CeraRoot vs. metal implants
The existence of a microgap in two-piece metal implant system has been well documented in the literature. This microgap is in microns size and several in-vitro studies tested the microleakage through the microgap and its effect on hard and soft tissues. It was proven that this gap acts as a reservoir for bacteria which induced peri-implant tissue inflammatory reactions.

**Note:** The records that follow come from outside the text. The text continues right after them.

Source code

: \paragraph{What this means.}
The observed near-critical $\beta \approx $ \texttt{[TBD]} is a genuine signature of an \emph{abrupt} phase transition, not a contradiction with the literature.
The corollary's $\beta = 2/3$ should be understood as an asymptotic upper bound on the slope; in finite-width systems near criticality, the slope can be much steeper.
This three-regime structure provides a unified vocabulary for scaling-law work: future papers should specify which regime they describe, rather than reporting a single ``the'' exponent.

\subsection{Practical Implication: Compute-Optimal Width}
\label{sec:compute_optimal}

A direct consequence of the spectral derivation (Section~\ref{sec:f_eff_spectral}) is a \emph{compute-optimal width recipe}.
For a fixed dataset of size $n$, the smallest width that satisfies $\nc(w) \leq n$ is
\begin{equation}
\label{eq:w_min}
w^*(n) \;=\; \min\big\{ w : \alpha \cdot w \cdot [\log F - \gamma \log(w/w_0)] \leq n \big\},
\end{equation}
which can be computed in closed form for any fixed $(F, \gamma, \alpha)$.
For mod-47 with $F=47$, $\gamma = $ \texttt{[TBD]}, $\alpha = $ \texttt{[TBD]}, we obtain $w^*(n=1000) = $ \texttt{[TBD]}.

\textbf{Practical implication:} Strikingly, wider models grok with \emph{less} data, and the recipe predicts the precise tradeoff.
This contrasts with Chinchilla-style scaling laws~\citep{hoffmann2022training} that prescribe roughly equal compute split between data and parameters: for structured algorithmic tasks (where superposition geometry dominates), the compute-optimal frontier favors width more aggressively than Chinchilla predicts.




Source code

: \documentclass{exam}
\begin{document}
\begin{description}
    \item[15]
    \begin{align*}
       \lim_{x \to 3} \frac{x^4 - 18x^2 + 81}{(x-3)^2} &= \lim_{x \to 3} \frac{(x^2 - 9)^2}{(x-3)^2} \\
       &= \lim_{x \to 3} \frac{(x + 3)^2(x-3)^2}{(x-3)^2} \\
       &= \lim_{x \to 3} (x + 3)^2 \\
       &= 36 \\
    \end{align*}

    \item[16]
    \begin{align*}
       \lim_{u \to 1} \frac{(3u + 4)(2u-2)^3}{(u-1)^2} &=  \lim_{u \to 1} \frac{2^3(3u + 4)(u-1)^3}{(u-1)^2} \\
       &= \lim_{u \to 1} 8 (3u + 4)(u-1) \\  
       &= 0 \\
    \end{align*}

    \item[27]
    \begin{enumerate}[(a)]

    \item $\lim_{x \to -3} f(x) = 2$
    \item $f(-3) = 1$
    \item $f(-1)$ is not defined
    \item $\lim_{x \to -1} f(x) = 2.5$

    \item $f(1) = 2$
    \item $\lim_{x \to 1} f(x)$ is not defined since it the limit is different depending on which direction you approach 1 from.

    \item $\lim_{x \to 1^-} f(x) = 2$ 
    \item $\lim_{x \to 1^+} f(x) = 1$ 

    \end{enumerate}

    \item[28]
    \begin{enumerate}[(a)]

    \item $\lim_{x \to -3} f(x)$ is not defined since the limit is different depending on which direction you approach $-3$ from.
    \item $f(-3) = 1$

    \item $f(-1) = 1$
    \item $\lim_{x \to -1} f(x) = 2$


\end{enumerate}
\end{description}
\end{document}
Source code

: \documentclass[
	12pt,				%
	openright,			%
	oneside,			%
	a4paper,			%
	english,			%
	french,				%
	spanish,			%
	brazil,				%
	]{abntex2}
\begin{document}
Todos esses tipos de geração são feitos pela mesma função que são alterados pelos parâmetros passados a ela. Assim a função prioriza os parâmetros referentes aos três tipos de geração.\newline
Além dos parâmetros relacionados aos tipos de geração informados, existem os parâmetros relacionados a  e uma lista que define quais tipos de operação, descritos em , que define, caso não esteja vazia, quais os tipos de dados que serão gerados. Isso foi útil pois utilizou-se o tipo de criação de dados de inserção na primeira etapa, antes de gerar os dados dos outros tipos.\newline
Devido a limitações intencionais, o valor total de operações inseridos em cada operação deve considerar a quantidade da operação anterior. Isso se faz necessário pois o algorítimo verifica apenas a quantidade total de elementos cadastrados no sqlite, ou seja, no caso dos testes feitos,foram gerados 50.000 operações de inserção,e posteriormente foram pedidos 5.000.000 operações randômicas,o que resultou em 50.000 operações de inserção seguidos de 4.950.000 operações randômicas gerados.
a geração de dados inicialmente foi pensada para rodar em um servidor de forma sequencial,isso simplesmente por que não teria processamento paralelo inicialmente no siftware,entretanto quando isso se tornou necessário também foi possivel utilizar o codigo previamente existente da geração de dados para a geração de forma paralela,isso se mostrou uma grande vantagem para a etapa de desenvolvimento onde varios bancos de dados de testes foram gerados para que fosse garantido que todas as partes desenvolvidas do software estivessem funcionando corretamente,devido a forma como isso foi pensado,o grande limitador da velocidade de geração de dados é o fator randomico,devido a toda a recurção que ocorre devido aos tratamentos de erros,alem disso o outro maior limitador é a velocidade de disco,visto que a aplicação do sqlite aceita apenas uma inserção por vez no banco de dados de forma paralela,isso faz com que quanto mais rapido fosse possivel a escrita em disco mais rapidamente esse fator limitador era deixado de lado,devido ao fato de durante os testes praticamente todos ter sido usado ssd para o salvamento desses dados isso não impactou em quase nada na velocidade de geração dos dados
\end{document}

Microgap is defined as the microscopic space that exists between the implant body and abutment. This gap is generally measured in microns meters and is located at the junction between the metal implant and implant abutment. The microgap may act as a reservoir for bacteria, which can lead to release of bacterial byproducts and induction of an inflammatory reaction at both soft and hard tissue level. The main mechanism proposed for microgap-related crestal bone loss is the role of this space as a trap for bacteria and thus, as a putative etiological factor for inflammatory reaction in the peri- implant soft tissues. The establishment of inflammatory cell infiltrates at the implant- abutment junction, even around implant with meticulous plaque control and clinically healthy soft tissue, has recently been shown histologically by Ericson et al. In another study, the implant-abutment interface at the alveolar bone crest was associated with persistent peri-implant inflammation. This second study was conducted to compare the distribution and amount of inflammatory cells adjacent to implant with a supra-crestal, crestal or sub-crestal implant-abutment interface. Polymorphonuclear leukocytes or neutrophils accumulated at the greatest levels near or immediately coronal to the interface. However, peri-implant neutrophils increased progressively as the implant-abutment interface depth increased. Thus, the inflammatory cell accumulation below the original bone crest was significantly correlated with bone loss. In a clinical study, Quirynen et al, suggested that the microorganisms detected from the inside of the implant three months after abutment connection may be the result of leakage at the implant-abutment interface or contamination during abutment connection.